Pattern: Thread Pool

Overview

This pattern is to Preforking what Thread Per Connection is to Process Per Connection. Much like Preforking, this pattern will spawn a number of threads when the server boots and defer connection handling to each independent thread.

The flow of this architecture is the same as the previous, but substitute ‘thread’ for ‘process’.

Implementation

require 'socket'
require 'thread'
require_relative '../command_handler'

module FTP
  Connection = Struct.new(:client) do
    CRLF = "\r\n"

    def gets
      client.gets(CRLF)
    end

    def respond(message)
      client.write(message)
      client.write(CRLF)
    end

    def close
      client.close
    end
  end

  class ThreadPool
    CONCURRENCY = 25

    def initialize(port = 21)
      @control_socket = TCPServer.new(port)
      trap(:INT) { exit }
    end

    def run
      Thread.abort_on_exception = true
      threads = ThreadGroup.new

      CONCURRENCY.times do
        threads.add spawn_thread
      end

      sleep
    end

    def spawn_thread
      Thread.new do
        loop do
          conn = Connection.new(@control_socket.accept)
          conn.respond "220 OHAI"

          handler = CommandHandler.new(conn)

          loop do
            request = conn.gets

            if request
              conn.respond handler.handle(request)
            else
              conn.close
              break
            end
          end
        end
      end
    end
  end
end

server = FTP::ThreadPool.new(4481)
server.run

Again, two main methods here.

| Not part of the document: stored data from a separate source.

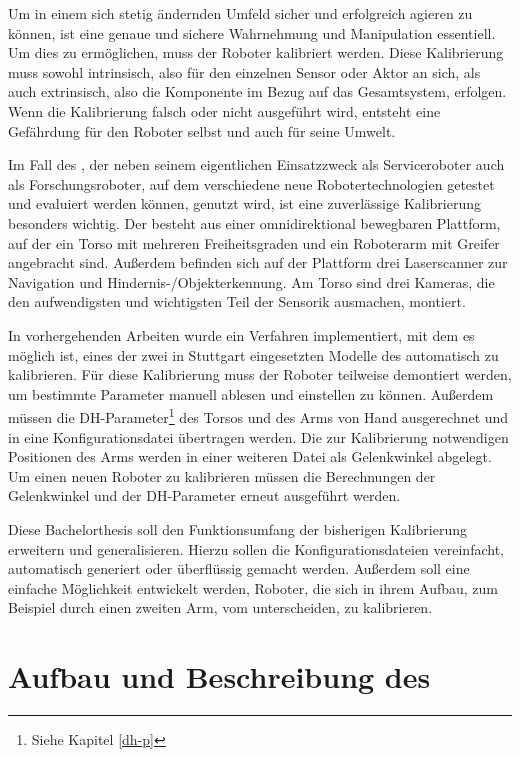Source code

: Um in einem sich stetig ändernden Umfeld sicher und erfolgreich agieren zu 
können, ist eine genaue und sichere Wahrnehmung und Manipulation essentiell. 
Um dies zu ermöglichen, muss der Roboter kalibriert werden. Diese Kalibrierung 
muss sowohl intrinsisch, also für den einzelnen Sensor oder Aktor an sich, als 
auch extrinsisch, also die Komponente im Bezug auf das Gesamtsystem, erfolgen. 
Wenn die Kalibrierung falsch oder nicht ausgeführt wird, entsteht
eine Gefährdung für den Roboter selbst und auch für seine Umwelt. 

Im Fall des \cob, der neben seinem eigentlichen Einsatzzweck als Serviceroboter auch
als Forschungsroboter, auf dem verschiedene neue Robotertechnologien getestet 
und evaluiert werden können, genutzt wird, ist eine zuverlässige Kalibrierung 
besonders wichtig. Der \cob besteht aus einer omnidirektional bewegbaren 
Plattform, auf der ein Torso mit mehreren Freiheitsgraden und ein Roboterarm 
mit Greifer angebracht sind. Außerdem befinden sich auf der Plattform drei 
Laserscanner zur Navigation und Hindernis-/Objekterkennung. Am Torso sind drei 
Kameras, die den aufwendigsten und wichtigsten Teil der Sensorik ausmachen, 
montiert.

In vorhergehenden Arbeiten wurde ein Verfahren implementiert, mit dem es möglich 
ist, eines der zwei in Stuttgart eingesetzten Modelle des \cob automatisch zu 
kalibrieren. Für diese Kalibrierung muss der Roboter teilweise 
demontiert werden, um bestimmte Parameter manuell ablesen und einstellen zu 
können. Außerdem müssen die \ac{DH-Parameter}\footnote{Siehe Kapitel \ref{dh-p}} des Torsos und des Arms von Hand 
ausgerechnet und in eine Konfigurationsdatei übertragen werden. Die zur 
Kalibrierung notwendigen Positionen des Arms werden in einer weiteren Datei als 
Gelenkwinkel abgelegt. Um einen neuen Roboter zu kalibrieren müssen die 
Berechnungen der Gelenkwinkel und der \ac{DH-Parameter} erneut ausgeführt werden. 

Diese Bachelorthesis soll den Funktionsumfang der bisherigen Kalibrierung 
erweitern und generalisieren. Hierzu sollen die Konfigurationsdateien vereinfacht, 
automatisch generiert oder überflüssig gemacht werden. Außerdem soll eine 
einfache Möglichkeit entwickelt werden, Roboter, die sich in ihrem Aufbau, zum Beispiel durch 
einen zweiten Arm, vom \cob unterscheiden, zu kalibrieren.



\section{Aufbau und Beschreibung des \cob}

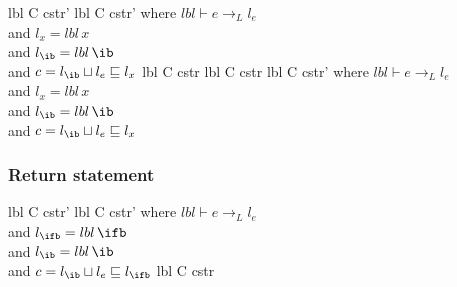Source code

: \begin{trules}
        {lbl \vdash {} {C} {cstr'} }
        {lbl \vdash {} {C} {cstr'} }
        {where $lbl \vdash e \rightarrow_L l_e$\\
          and $l_x = lbl \, x$\\
          and $l_\ib = lbl \, \ib$\\
          and $c = l_\ib \sqcup l_e \sqsubseteq l_x$}
        {lbl \vdash {} {C} {cstr}}
        {}
        {}
        {lbl \vdash {} {C} {cstr}}
        {lbl \vdash {} {C} {cstr'}}
        {where $lbl \vdash e \rightarrow_L l_e$\\
          and $l_x = lbl \, x$\\
          and $l_\ib = lbl \, \ib$\\
          and $c = l_\ib \sqcup l_e \sqsubseteq l_x$}
\end{trules}

\subsubsection{Return statement}

\begin{trules}
        {lbl \vdash {} {C} {cstr'} }
        {lbl \vdash {} {C} {cstr'} }
        {where $lbl \vdash e \rightarrow_L l_e$\\
          and $l_\ifb = lbl \, \ifb$\\
          and $l_\ib = lbl \, \ib$\\
          and $c = l_\ib \sqcup l_e \sqsubseteq l_\ifb$}
        {lbl \vdash {} {C} {cstr} }
        {}
        {}
        {}
\end{trules}


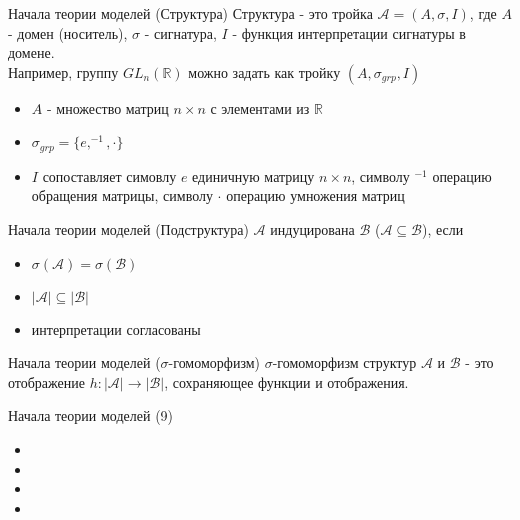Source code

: \documentclass{beamer}
\begin{document}
\begin{frame}{Начала теории моделей (Структура)}
Структура - это тройка $\mathcal{A} = (A, \sigma, I)$, где $A$ - домен (носитель), $\sigma$ - сигнатура, $I$ - функция интерпретации сигнатуры в домене.\\
\bigskip
Например, группу $GL_n(\mathbb{R})$ можно задать как тройку $(A, \sigma_{grp}, I)$\\
  \begin{itemize}
    \item $A$ - множество матриц $n \times n$ с элементами из $\mathbb{R}$
    \item $\sigma_{grp} = \{e, ^{-1}, \cdot\}$
    \item $I$ сопоставляет симовлу $e$ единичную матрицу $n \times n$, символу $^{-1}$ операцию обращения матрицы, символу $\cdot$ операцию умножения матриц
  \end{itemize}
\end{frame}

\begin{frame}{Начала теории моделей (Подструктура)}
$\mathcal{A}$ индуцирована $\mathcal{B}$ ($\mathcal{A} \subseteq \mathcal{B}$), если\\
  \begin{itemize}
    \item $\sigma(\mathcal{A}) = \sigma(\mathcal{B})$
    \item $\left\vert \mathcal{A} \right\vert \subseteq \left\vert \mathcal{B} \right\vert$
    \item интерпретации согласованы
  \end{itemize}
\end{frame}

\begin{frame}{Начала теории моделей ($\sigma$-гомоморфизм)}
$\sigma$-гомоморфизм структур $\mathcal{A}$ и $\mathcal{B}$ - это отображение $h : \left\vert \mathcal{A} \right\vert \to \left\vert \mathcal{B} \right\vert$, сохраняющее функции и отображения.
\end{frame}

\begin{frame}{Начала теории моделей (9)}
  \begin{itemize}
    \item 
    \item 
    \item 
    \item 
  \end{itemize}
\end{frame}
\end{document}
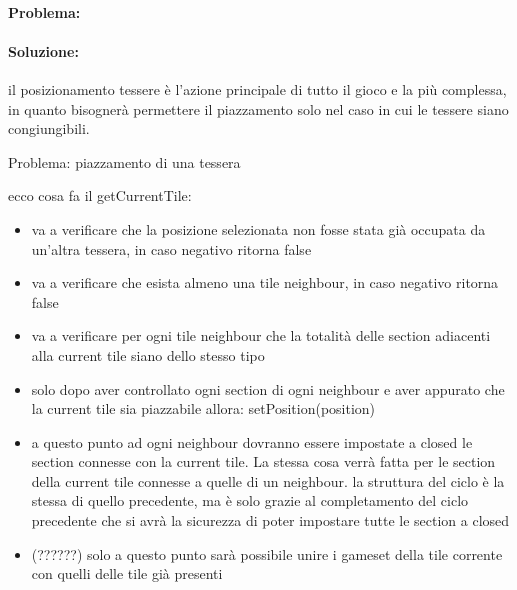 \paragraph{Problema:}
\paragraph{Soluzione:}

%
il posizionamento tessere è l'azione principale di tutto il gioco e la più complessa, in quanto bisognerà permettere il piazzamento solo nel caso in cui le tessere siano congiungibili.
%

Problema: piazzamento di una tessera


ecco cosa fa il getCurrentTile:

\begin{itemize}
\item va a verificare che la posizione selezionata non fosse stata già occupata da un’altra tessera, in caso negativo ritorna false
\item va a verificare che esista almeno una tile neighbour, in caso negativo ritorna false
\item va a verificare per ogni tile neighbour che la totalità delle section adiacenti alla current tile siano dello stesso tipo
\item solo dopo aver controllato ogni section di ogni neighbour e aver appurato che la current tile sia piazzabile allora: setPosition(position)
\item a questo punto ad ogni neighbour dovranno essere impostate a closed le section connesse con la current tile. La stessa cosa verrà fatta per le section della current tile connesse a quelle di un neighbour.
\subitem la struttura del ciclo è la stessa di quello precedente, ma è solo grazie al completamento del ciclo precedente che si avrà la sicurezza di poter impostare tutte le section a closed
\item (??????) solo a questo punto sarà possibile unire i gameset della tile corrente con quelli delle tile già presenti
\end{itemize}
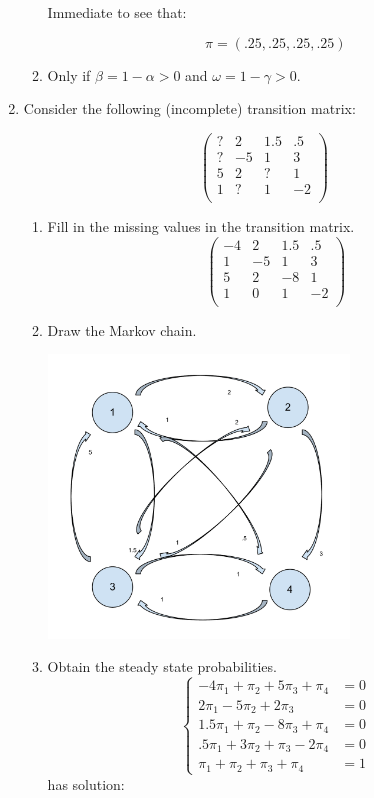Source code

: \documentclass[12pt]{article}
\begin{document}
\begin{enumerate}
\begin{enumerate}
Immediate to see that:

$$\pi=(.25,.25,.25,.25)$$

\item

Only if $\beta=1-\alpha>0$ and $\omega=1-\gamma>0$.

\end{enumerate}

\item Consider the following (incomplete) transition matrix:

$$
\begin{pmatrix}
?&2&1.5&.5\\
?&-5&1&3\\
5&2&?&1\\
1&?&1&-2\\
\end{pmatrix}
$$
\begin{enumerate}
	\item Fill in the missing values in the transition matrix.
$$
\begin{pmatrix}
-4&2&1.5&.5\\
1&-5&1&3\\
5&2&-8&1\\
1&0&1&-2\\
\end{pmatrix}
$$
	\item Draw the Markov chain.

\begin{center}
\includegraphics[width=8cm]{Markov_Chains_Ex_3.pdf}
\end{center}

	\item Obtain the steady state probabilities.
$$ \begin{cases}
-4\pi_1+\pi_2+5\pi_3+\pi_4&=0\\
2\pi_1-5\pi_2+2\pi_3&=0\\
1.5\pi_1+\pi_2-8\pi_3+\pi_4&=0\\
.5\pi_1+3\pi_2+\pi_3-2\pi_4&=0\\
\pi_1+\pi_2+\pi_3+\pi_4&=1
\end{cases}$$
has solution:


\end{enumerate}
\end{enumerate}
\end{document}
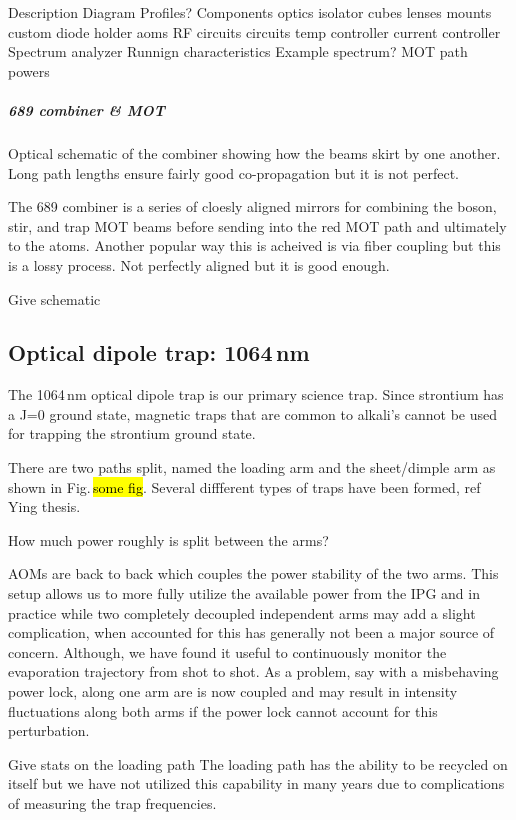 Description
Diagram
	Profiles?
Components
	optics
		isolator
		cubes
		lenses
	mounts
		custom diode holder
	aoms
		RF circuits
	circuits
		temp controller
		current controller
	Spectrum analyzer
Runnign characteristics
	Example spectrum?
	MOT path powers
	
\subparagraph{689 combiner \& MOT}
Optical schematic of the combiner showing how the beams skirt by one another.
Long path lengths ensure fairly good co-propagation but it is not perfect.

The 689 combiner is a series of cloesly aligned mirrors for combining the boson, stir, and trap MOT beams before sending into the red MOT path and ultimately to the atoms.
Another popular way this is acheived is via fiber coupling but this is a lossy process.
Not perfectly aligned but it is good enough.

Give schematic
\pagebreak


\subsection{Optical dipole trap: 1064\,nm} \label{ssec:1064sys}
The 1064\,nm optical dipole trap is our primary science trap.
Since strontium has a J=0 ground state, magnetic traps that are common to alkali's cannot be used for trapping the strontium ground state.

There are two paths split, named the loading arm and the sheet/dimple arm as shown in Fig.\,\hl{some fig}.
Several diffferent types of traps have been formed, ref Ying thesis. 

How much power roughly is split between the arms?

AOMs are back to back which couples the power stability of the two arms. 
This setup allows us to more fully utilize the available power from the IPG and in practice while two completely decoupled independent arms may add a slight complication, when accounted for this has generally not been a major source of concern. 
Although, we have found it useful to continuously monitor the evaporation trajectory from shot to shot. 
As a problem, say with a misbehaving power lock, along one arm are is now coupled and may result in intensity fluctuations along both arms if the power lock cannot account for this perturbation.

Give stats on the loading path The loading path has the ability to be recycled on itself but we have not utilized this capability in many years due to complications of measuring the trap frequencies.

One spawns the threads, the other encapsulates the spawning and thread behaviour. Since we’re working with threads, we’ll once again be using the Connection class.

    CONCURRENCY = 25

    def initialize(port = 21)
      @control_socket = TCPServer.new(port)
      trap(:INT) { exit }
    end

    def run
      Thread.abort_on_exception = true
      threads = ThreadGroup.new

      CONCURRENCY.times do
        threads.add spawn_thread
      end

      sleep
    end

The run method creates a ThreadGroup to keep track of all the threads. ThreadGroup is a bit like a thread-aware Array. You add threads to the ThreadGroup, but when a member thread finishes execution it’s silently dropped from the group.

You can use ThreadGroup#list to get a list of all the threads currently in the group, all of which will be active. We don’t actually use this in this implementation but ThreadGroup would be useful if we wanted to act on all active threads (to join them, for instance).

Much like in the last chapter, we simply call the spawn_thread method as many times as CONCURRENCY calls for. Notice how the CONCURRENCY number is higher here than in Preforking? Again, that’s because threads are lighter weight and, therefore, we can have more of them. Just keep in mind that the MRI GIL mitigates some of this gain.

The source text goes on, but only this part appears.